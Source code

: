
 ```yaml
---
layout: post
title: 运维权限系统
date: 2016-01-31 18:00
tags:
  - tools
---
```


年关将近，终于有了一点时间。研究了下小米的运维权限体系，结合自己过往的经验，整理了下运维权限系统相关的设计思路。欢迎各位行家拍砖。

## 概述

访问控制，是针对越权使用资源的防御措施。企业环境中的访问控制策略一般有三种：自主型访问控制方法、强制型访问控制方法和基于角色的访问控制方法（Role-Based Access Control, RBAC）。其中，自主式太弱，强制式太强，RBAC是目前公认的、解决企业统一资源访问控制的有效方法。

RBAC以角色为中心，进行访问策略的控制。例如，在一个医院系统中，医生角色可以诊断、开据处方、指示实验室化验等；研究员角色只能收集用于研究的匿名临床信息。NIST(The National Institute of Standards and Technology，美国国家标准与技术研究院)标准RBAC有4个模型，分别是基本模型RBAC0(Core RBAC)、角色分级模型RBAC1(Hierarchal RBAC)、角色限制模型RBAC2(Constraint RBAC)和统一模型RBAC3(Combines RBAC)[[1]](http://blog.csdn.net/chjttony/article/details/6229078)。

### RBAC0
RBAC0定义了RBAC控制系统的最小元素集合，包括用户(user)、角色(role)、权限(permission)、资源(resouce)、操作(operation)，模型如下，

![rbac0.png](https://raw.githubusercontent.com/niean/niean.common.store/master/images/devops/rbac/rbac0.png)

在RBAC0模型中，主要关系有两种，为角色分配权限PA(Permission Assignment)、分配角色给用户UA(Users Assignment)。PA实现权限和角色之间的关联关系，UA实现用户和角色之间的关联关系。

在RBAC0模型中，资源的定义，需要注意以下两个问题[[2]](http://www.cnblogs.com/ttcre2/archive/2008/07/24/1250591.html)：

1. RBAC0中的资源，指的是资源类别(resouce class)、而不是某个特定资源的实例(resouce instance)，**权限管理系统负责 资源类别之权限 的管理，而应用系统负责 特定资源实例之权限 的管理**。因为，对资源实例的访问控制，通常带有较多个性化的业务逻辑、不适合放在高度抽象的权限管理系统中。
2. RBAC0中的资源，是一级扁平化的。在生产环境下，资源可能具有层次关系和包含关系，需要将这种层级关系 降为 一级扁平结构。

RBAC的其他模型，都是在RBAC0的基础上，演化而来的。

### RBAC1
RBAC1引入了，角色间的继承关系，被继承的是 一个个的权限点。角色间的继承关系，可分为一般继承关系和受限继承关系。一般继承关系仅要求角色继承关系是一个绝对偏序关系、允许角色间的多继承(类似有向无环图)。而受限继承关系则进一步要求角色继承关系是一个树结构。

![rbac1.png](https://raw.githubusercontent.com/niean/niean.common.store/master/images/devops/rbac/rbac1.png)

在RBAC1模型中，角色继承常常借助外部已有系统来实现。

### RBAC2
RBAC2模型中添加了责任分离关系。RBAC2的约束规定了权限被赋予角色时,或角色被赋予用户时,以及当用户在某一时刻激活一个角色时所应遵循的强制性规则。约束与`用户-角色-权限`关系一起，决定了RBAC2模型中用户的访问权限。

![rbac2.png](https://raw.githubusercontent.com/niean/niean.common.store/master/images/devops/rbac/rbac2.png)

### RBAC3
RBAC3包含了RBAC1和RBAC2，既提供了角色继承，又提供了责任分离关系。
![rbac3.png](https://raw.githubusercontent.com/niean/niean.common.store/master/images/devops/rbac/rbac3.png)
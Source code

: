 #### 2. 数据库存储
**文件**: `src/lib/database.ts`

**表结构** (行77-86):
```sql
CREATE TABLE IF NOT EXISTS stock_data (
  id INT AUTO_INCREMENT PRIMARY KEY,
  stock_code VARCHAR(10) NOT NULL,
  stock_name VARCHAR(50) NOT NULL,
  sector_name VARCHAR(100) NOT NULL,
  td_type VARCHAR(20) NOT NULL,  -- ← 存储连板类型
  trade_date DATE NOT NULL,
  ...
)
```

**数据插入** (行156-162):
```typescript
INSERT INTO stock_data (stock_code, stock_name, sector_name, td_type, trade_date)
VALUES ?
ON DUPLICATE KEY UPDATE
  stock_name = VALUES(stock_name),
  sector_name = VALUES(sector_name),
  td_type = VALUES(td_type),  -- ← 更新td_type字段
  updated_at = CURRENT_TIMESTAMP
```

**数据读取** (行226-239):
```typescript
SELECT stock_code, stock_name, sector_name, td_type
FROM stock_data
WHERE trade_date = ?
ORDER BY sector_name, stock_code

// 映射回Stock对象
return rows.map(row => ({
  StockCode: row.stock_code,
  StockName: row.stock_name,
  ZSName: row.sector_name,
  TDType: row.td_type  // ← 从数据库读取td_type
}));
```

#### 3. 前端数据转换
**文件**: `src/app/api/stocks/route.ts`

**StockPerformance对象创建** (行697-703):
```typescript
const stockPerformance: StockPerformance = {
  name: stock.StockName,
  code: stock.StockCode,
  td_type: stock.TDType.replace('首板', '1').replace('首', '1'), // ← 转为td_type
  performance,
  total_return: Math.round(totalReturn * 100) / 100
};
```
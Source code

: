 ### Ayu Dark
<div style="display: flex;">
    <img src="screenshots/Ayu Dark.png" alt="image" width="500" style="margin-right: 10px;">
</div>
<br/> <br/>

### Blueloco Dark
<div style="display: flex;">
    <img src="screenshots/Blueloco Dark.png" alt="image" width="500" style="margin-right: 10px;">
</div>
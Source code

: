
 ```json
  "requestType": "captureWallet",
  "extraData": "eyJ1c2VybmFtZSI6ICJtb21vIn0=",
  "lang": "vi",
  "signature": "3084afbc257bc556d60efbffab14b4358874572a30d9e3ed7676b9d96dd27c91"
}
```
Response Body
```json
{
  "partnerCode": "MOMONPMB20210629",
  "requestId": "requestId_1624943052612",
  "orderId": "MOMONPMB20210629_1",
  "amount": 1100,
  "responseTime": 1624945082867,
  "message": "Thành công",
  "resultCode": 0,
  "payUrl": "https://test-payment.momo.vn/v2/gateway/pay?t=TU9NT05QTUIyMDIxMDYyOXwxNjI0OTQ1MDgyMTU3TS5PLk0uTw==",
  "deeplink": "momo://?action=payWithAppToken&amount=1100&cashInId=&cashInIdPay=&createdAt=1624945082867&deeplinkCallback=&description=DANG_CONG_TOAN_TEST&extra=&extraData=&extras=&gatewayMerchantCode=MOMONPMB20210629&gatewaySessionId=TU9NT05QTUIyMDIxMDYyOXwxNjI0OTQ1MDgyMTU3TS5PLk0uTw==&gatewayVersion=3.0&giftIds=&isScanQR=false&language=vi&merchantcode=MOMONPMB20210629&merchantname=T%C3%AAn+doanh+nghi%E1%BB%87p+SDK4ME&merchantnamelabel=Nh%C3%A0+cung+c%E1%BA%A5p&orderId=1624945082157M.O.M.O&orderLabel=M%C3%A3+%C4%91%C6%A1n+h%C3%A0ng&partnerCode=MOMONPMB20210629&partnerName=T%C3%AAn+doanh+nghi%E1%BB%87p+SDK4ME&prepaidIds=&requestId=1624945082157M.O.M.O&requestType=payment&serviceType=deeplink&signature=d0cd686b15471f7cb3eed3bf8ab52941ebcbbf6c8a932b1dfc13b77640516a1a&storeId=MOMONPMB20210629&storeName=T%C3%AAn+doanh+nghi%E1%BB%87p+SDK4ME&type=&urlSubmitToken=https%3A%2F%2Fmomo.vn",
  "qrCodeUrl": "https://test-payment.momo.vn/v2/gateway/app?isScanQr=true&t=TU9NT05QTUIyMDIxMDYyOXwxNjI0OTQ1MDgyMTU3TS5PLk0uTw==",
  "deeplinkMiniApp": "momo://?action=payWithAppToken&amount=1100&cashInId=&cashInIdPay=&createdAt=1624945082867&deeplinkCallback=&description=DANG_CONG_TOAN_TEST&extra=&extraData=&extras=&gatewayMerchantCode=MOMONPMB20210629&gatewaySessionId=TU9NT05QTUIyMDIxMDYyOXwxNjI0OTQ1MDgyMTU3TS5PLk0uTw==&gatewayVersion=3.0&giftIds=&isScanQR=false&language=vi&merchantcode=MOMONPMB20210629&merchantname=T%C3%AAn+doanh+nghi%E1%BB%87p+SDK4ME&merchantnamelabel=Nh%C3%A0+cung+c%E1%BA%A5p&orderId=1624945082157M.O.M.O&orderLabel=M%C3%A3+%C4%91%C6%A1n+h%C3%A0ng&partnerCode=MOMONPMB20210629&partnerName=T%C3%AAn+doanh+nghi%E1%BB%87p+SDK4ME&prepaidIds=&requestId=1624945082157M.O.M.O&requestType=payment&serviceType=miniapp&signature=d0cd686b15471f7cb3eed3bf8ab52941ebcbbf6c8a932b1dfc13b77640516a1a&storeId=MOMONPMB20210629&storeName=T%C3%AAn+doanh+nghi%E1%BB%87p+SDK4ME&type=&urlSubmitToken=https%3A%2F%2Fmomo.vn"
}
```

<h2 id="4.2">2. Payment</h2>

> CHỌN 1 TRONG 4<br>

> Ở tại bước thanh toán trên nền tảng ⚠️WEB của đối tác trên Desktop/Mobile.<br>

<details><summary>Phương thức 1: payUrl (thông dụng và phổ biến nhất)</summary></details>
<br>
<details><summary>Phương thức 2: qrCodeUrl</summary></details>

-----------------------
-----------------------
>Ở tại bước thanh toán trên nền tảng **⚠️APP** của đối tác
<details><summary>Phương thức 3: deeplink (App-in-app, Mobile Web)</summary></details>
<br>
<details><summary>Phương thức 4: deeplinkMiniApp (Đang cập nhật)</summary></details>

┄┄┄┄┄┄

Problem to work on: Using the data above, show each line where "requestId" occurs.

Solution for this exercise:
  "requestId": "requestId_1624943052612",
  "deeplink": "momo://?action=payWithAppToken&amount=1100&cashInId=&cashInIdPay=&createdAt=1624945082867&deeplinkCallback=&description=DANG_CONG_TOAN_TEST&extra=&extraData=&extras=&gatewayMerchantCode=MOMONPMB20210629&gatewaySessionId=TU9NT05QTUIyMDIxMDYyOXwxNjI0OTQ1MDgyMTU3TS5PLk0uTw==&gatewayVersion=3.0&giftIds=&isScanQR=false&language=vi&merchantcode=MOMONPMB20210629&merchantname=T%C3%AAn+doanh+nghi%E1%BB%87p+SDK4ME&merchantnamelabel=Nh%C3%A0+cung+c%E1%BA%A5p&orderId=1624945082157M.O.M.O&orderLabel=M%C3%A3+%C4%91%C6%A1n+h%C3%A0ng&partnerCode=MOMONPMB20210629&partnerName=T%C3%AAn+doanh+nghi%E1%BB%87p+SDK4ME&prepaidIds=&requestId=1624945082157M.O.M.O&requestType=payment&serviceType=deeplink&signature=d0cd686b15471f7cb3eed3bf8ab52941ebcbbf6c8a932b1dfc13b77640516a1a&storeId=MOMONPMB20210629&storeName=T%C3%AAn+doanh+nghi%E1%BB%87p+SDK4ME&type=&urlSubmitToken=https%3A%2F%2Fmomo.vn",
  "deeplinkMiniApp": "momo://?action=payWithAppToken&amount=1100&cashInId=&cashInIdPay=&createdAt=1624945082867&deeplinkCallback=&description=DANG_CONG_TOAN_TEST&extra=&extraData=&extras=&gatewayMerchantCode=MOMONPMB20210629&gatewaySessionId=TU9NT05QTUIyMDIxMDYyOXwxNjI0OTQ1MDgyMTU3TS5PLk0uTw==&gatewayVersion=3.0&giftIds=&isScanQR=false&language=vi&merchantcode=MOMONPMB20210629&merchantname=T%C3%AAn+doanh+nghi%E1%BB%87p+SDK4ME&merchantnamelabel=Nh%C3%A0+cung+c%E1%BA%A5p&orderId=1624945082157M.O.M.O&orderLabel=M%C3%A3+%C4%91%C6%A1n+h%C3%A0ng&partnerCode=MOMONPMB20210629&partnerName=T%C3%AAn+doanh+nghi%E1%BB%87p+SDK4ME&prepaidIds=&requestId=1624945082157M.O.M.O&requestType=payment&serviceType=miniapp&signature=d0cd686b15471f7cb3eed3bf8ab52941ebcbbf6c8a932b1dfc13b77640516a1a&storeId=MOMONPMB20210629&storeName=T%C3%AAn+doanh+nghi%E1%BB%87p+SDK4ME&type=&urlSubmitToken=https%3A%2F%2Fmomo.vn"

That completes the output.